> [WHAT YOU HAVE TO DO] Copy every record exactly as it stands. Leave the pictures out.

> [TASK INPUT]
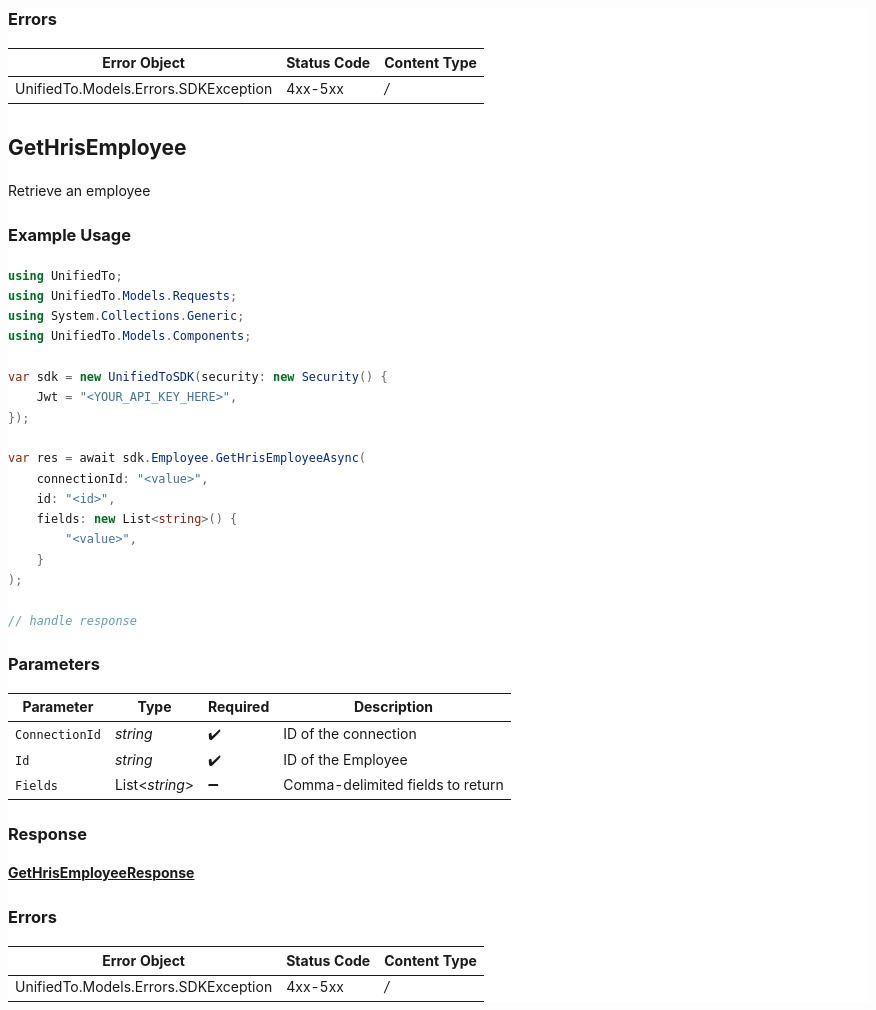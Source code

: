 ### Errors

| Error Object                         | Status Code                          | Content Type                         |
| ------------------------------------ | ------------------------------------ | ------------------------------------ |
| UnifiedTo.Models.Errors.SDKException | 4xx-5xx                              | */*                                  |


## GetHrisEmployee

Retrieve an employee

### Example Usage

```csharp
using UnifiedTo;
using UnifiedTo.Models.Requests;
using System.Collections.Generic;
using UnifiedTo.Models.Components;

var sdk = new UnifiedToSDK(security: new Security() {
    Jwt = "<YOUR_API_KEY_HERE>",
});

var res = await sdk.Employee.GetHrisEmployeeAsync(
    connectionId: "<value>",
    id: "<id>",
    fields: new List<string>() {
        "<value>",
    }
);

// handle response
```

### Parameters

| Parameter                        | Type                             | Required                         | Description                      |
| -------------------------------- | -------------------------------- | -------------------------------- | -------------------------------- |
| `ConnectionId`                   | *string*                         | :heavy_check_mark:               | ID of the connection             |
| `Id`                             | *string*                         | :heavy_check_mark:               | ID of the Employee               |
| `Fields`                         | List<*string*>                   | :heavy_minus_sign:               | Comma-delimited fields to return |

### Response

**[GetHrisEmployeeResponse](../../Models/Requests/GetHrisEmployeeResponse.md)**

### Errors

| Error Object                         | Status Code                          | Content Type                         |
| ------------------------------------ | ------------------------------------ | ------------------------------------ |
| UnifiedTo.Models.Errors.SDKException | 4xx-5xx                              | */*                                  |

> [TASK OUTPUT]
Source code

: ### Errors

| Error Object                         | Status Code                          | Content Type                         |
| ------------------------------------ | ------------------------------------ | ------------------------------------ |
| UnifiedTo.Models.Errors.SDKException | 4xx-5xx                              | */*                                  |


## GetHrisEmployee

Retrieve an employee

### Example Usage

```csharp
using UnifiedTo;
using UnifiedTo.Models.Requests;
using System.Collections.Generic;
using UnifiedTo.Models.Components;

var sdk = new UnifiedToSDK(security: new Security() {
    Jwt = "<YOUR_API_KEY_HERE>",
});

var res = await sdk.Employee.GetHrisEmployeeAsync(
    connectionId: "<value>",
    id: "<id>",
    fields: new List<string>() {
        "<value>",
    }
);

// handle response
```

### Parameters

| Parameter                        | Type                             | Required                         | Description                      |
| -------------------------------- | -------------------------------- | -------------------------------- | -------------------------------- |
| `ConnectionId`                   | *string*                         | :heavy_check_mark:               | ID of the connection             |
| `Id`                             | *string*                         | :heavy_check_mark:               | ID of the Employee               |
| `Fields`                         | List<*string*>                   | :heavy_minus_sign:               | Comma-delimited fields to return |

### Response

**[GetHrisEmployeeResponse](../../Models/Requests/GetHrisEmployeeResponse.md)**

### Errors

| Error Object                         | Status Code                          | Content Type                         |
| ------------------------------------ | ------------------------------------ | ------------------------------------ |
| UnifiedTo.Models.Errors.SDKException | 4xx-5xx                              | */*                                  |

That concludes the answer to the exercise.